***** GIVEN INFORMATION *****

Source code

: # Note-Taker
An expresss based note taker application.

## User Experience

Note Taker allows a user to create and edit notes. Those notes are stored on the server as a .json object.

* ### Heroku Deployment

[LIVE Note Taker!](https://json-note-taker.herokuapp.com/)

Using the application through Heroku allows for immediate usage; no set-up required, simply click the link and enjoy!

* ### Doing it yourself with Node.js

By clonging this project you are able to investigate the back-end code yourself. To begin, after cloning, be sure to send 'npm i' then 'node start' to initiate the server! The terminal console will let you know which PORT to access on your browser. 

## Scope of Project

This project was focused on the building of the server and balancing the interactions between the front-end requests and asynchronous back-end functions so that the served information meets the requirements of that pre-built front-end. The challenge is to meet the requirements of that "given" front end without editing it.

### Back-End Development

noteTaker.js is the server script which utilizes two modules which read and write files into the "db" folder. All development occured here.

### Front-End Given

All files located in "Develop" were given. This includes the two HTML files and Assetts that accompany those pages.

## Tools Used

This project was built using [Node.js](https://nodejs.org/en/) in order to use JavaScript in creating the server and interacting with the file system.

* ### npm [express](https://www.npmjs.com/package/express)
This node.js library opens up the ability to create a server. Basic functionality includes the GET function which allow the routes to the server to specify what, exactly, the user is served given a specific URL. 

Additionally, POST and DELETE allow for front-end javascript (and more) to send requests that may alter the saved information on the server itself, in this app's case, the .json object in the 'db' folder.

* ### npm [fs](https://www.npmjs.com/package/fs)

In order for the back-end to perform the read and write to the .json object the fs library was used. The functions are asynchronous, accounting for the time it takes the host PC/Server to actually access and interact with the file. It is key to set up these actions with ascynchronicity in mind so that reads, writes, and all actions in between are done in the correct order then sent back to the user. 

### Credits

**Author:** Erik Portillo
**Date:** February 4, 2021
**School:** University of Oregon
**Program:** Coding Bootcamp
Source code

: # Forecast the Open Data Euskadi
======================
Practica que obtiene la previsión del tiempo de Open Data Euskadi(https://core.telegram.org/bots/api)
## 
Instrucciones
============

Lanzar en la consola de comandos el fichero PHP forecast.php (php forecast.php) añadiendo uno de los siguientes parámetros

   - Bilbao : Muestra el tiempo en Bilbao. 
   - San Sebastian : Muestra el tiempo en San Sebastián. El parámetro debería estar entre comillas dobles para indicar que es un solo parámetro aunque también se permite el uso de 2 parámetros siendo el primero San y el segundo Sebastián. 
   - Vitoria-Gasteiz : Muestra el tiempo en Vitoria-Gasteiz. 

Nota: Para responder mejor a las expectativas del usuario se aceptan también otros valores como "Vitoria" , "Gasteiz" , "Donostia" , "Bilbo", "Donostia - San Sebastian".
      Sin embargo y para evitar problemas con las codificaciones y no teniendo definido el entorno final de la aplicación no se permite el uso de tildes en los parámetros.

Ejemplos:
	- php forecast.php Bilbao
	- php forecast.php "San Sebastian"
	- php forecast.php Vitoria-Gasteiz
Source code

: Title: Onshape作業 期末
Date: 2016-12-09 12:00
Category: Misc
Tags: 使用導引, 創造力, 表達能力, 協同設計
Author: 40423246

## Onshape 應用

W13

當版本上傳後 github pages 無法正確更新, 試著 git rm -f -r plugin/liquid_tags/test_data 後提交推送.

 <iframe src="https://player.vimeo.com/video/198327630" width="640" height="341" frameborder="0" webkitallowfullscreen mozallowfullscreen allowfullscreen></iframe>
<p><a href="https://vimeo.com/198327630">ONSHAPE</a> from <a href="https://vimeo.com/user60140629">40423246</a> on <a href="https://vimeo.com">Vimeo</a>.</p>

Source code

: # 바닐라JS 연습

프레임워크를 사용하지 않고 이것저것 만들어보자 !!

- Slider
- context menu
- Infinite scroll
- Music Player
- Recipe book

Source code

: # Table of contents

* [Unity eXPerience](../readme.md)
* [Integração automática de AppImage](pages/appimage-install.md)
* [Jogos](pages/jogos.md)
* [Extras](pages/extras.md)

*****

### GOAL OF THE EXERCISE
Nothing above should be left out. Print all the records exactly.

### SOLVED EXERCISE
Source code

: # Note-Taker
An expresss based note taker application.

## User Experience

Note Taker allows a user to create and edit notes. Those notes are stored on the server as a .json object.

* ### Heroku Deployment

[LIVE Note Taker!](https://json-note-taker.herokuapp.com/)

Using the application through Heroku allows for immediate usage; no set-up required, simply click the link and enjoy!

* ### Doing it yourself with Node.js

By clonging this project you are able to investigate the back-end code yourself. To begin, after cloning, be sure to send 'npm i' then 'node start' to initiate the server! The terminal console will let you know which PORT to access on your browser. 

## Scope of Project

This project was focused on the building of the server and balancing the interactions between the front-end requests and asynchronous back-end functions so that the served information meets the requirements of that pre-built front-end. The challenge is to meet the requirements of that "given" front end without editing it.

### Back-End Development

noteTaker.js is the server script which utilizes two modules which read and write files into the "db" folder. All development occured here.

### Front-End Given

All files located in "Develop" were given. This includes the two HTML files and Assetts that accompany those pages.

## Tools Used

This project was built using [Node.js](https://nodejs.org/en/) in order to use JavaScript in creating the server and interacting with the file system.

* ### npm [express](https://www.npmjs.com/package/express)
This node.js library opens up the ability to create a server. Basic functionality includes the GET function which allow the routes to the server to specify what, exactly, the user is served given a specific URL. 

Additionally, POST and DELETE allow for front-end javascript (and more) to send requests that may alter the saved information on the server itself, in this app's case, the .json object in the 'db' folder.

* ### npm [fs](https://www.npmjs.com/package/fs)

In order for the back-end to perform the read and write to the .json object the fs library was used. The functions are asynchronous, accounting for the time it takes the host PC/Server to actually access and interact with the file. It is key to set up these actions with ascynchronicity in mind so that reads, writes, and all actions in between are done in the correct order then sent back to the user. 

### Credits

**Author:** Erik Portillo
**Date:** February 4, 2021
**School:** University of Oregon
**Program:** Coding Bootcamp
Source code

: # Forecast the Open Data Euskadi
======================
Practica que obtiene la previsión del tiempo de Open Data Euskadi(https://core.telegram.org/bots/api)
## 
Instrucciones
============

Lanzar en la consola de comandos el fichero PHP forecast.php (php forecast.php) añadiendo uno de los siguientes parámetros

   - Bilbao : Muestra el tiempo en Bilbao. 
   - San Sebastian : Muestra el tiempo en San Sebastián. El parámetro debería estar entre comillas dobles para indicar que es un solo parámetro aunque también se permite el uso de 2 parámetros siendo el primero San y el segundo Sebastián. 
   - Vitoria-Gasteiz : Muestra el tiempo en Vitoria-Gasteiz. 

Nota: Para responder mejor a las expectativas del usuario se aceptan también otros valores como "Vitoria" , "Gasteiz" , "Donostia" , "Bilbo", "Donostia - San Sebastian".
      Sin embargo y para evitar problemas con las codificaciones y no teniendo definido el entorno final de la aplicación no se permite el uso de tildes en los parámetros.

Ejemplos:
	- php forecast.php Bilbao
	- php forecast.php "San Sebastian"
	- php forecast.php Vitoria-Gasteiz
Source code

: Title: Onshape作業 期末
Date: 2016-12-09 12:00
Category: Misc
Tags: 使用導引, 創造力, 表達能力, 協同設計
Author: 40423246

## Onshape 應用

W13

當版本上傳後 github pages 無法正確更新, 試著 git rm -f -r plugin/liquid_tags/test_data 後提交推送.

 <iframe src="https://player.vimeo.com/video/198327630" width="640" height="341" frameborder="0" webkitallowfullscreen mozallowfullscreen allowfullscreen></iframe>
<p><a href="https://vimeo.com/198327630">ONSHAPE</a> from <a href="https://vimeo.com/user60140629">40423246</a> on <a href="https://vimeo.com">Vimeo</a>.</p>

Source code

: # 바닐라JS 연습

프레임워크를 사용하지 않고 이것저것 만들어보자 !!

- Slider
- context menu
- Infinite scroll
- Music Player
- Recipe book

Source code

: # Table of contents

* [Unity eXPerience](../readme.md)
* [Integração automática de AppImage](pages/appimage-install.md)
* [Jogos](pages/jogos.md)
* [Extras](pages/extras.md)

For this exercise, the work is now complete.